How many years your dataset goes back??? When analyzing daily bars you need min 25-30 years of reliable data for your backrest to have at least some assurance it is not totally curve fitted. Oil only became electronic in mid 2000s. Not sure where one can get pit traded quality data.

2016. Agree the more data, the better. But a strategy of 6 to 7 years of data can surprisingly deliver good results on unseen data/live trading.

Any strategy on data sample 2016-Now on daily bars can easily produce anomaly that will loose equity with deployed live. Just to illustrate an example, I once created 1 hour strategy (commodity) and tested it on 10 years of high quality data (both long and short were balanced). It is really hard to curve fit 1 hour bars over 10 years. It managed to loose money from get go and was later redesigned.

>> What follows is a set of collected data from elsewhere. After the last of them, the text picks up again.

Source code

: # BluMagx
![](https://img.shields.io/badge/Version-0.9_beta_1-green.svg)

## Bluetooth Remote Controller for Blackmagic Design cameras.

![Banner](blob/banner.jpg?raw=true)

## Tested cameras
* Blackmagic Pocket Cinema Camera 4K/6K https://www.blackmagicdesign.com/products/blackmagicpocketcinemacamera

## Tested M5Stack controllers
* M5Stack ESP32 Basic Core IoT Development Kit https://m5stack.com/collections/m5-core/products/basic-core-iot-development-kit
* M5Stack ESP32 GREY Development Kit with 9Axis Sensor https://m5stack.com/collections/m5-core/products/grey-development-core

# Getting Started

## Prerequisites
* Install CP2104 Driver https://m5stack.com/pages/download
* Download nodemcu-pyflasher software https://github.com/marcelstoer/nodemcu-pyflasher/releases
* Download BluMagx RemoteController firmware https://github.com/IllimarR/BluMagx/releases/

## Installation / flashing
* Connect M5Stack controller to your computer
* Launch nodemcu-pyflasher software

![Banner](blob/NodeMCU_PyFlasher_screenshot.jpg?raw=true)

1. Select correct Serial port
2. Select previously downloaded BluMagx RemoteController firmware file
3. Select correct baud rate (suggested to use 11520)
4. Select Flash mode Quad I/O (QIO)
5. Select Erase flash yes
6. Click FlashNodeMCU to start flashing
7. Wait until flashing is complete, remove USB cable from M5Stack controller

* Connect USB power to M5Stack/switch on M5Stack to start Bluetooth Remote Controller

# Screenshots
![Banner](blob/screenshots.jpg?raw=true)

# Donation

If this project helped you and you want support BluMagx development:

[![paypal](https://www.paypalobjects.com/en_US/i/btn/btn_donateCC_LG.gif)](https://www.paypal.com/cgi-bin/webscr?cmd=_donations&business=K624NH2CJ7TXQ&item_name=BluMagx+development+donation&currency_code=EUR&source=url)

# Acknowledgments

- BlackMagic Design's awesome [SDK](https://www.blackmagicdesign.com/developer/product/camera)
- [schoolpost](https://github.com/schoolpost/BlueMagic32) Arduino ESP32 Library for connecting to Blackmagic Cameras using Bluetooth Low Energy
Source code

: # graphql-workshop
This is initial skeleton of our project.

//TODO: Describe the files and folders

((Thanks for posting a GREAT thread. I am way bummed that I can't get into it *nearly* as much as I'd like. Nice looking stuff, though. I'll certainly follow this thread with interest.)) The "25-30+ years" thing is just nice in theory, but commonly unworkable in practice. And in fact, *much* is dependent on the area of inquiry. For example, if you're looking at time-related data, any amount of seasonality means that 25 years of data lends you only n=25 of Spring, School's Out, Harvest/tilling, Thanksgiving→Christmas→New Years, etc etc. That's a pretty thinnish pool. But if your attention is intra-day, then you have >6,000 market closes, Friday(s), Monday afternoons, lunch-hours, Hong Kong opens, etc. -- just how many of those do you need? But while you're trying to stretch out your data by doing *anything* you can to build "n= ", there is the *way* ugly thought that there would be ANY AMOUNT OF DATA STABILITY for more than a 5-year swath. The sample pool over which you're dipping changes in content, character, and quantities, EVERY DAY to some degree, but hugely so over 5-10 years. To imagine that TWENTY YEARS of decision-making, conflicts, data availability+completeness, connectivity amongst decision-makers, the financial markets into which this milieu is being poured -- to imagine that data from day 1 are comparable to data from day 6,028??? NO. So what do you end up with? A lie. False input comparisons leading to bad analysis leading to false output conclusions. For myself, I concluded in 2009 that the world had changed, and that I needed to pay *strict* heed to these dangers in any use of data preceding March, 2009. In the 10 years since, I have seen zero reason to question that caution.

Trying to predict any type of asset price is not an ideal strategy. It is like predicting a random walk. You can clearly see that the data you are looking at is significantly long-biased. If you randomly make entry and exit trades, you can probably achieve close (if not greater) than the accuracy of 0.567 you achieved. Try to do it for a bunch of simulations. The same type of fallacy can be found when simulating random trades in the equity market since ~2008. People backtest a strategy with between 50-60% accuracy and then start a fund and trade only to realize that the market is also skewed the same way (long-biased 50-60%), erasing any profits. Predicting asset prices is not a great way to go about automated trading. It is much more beneficial to try to optimize functions and algorithms as opposed to directly trying to predict something that is essentially random. On a side note, if you want to play around with a bunch of models in R, I suggest using the caret package. It is really easy to use and has great functionality.

There are far fewer trading days in that time span than 500. From 20170601 through 20180815 inclusive, the date range in your chart, there are 305 WTI trading dates. Also, the word "data" is plural.

I guess @arsene007 means to say June 2017 to August 2019 (this year, not last year). That would make for about 500 trading days.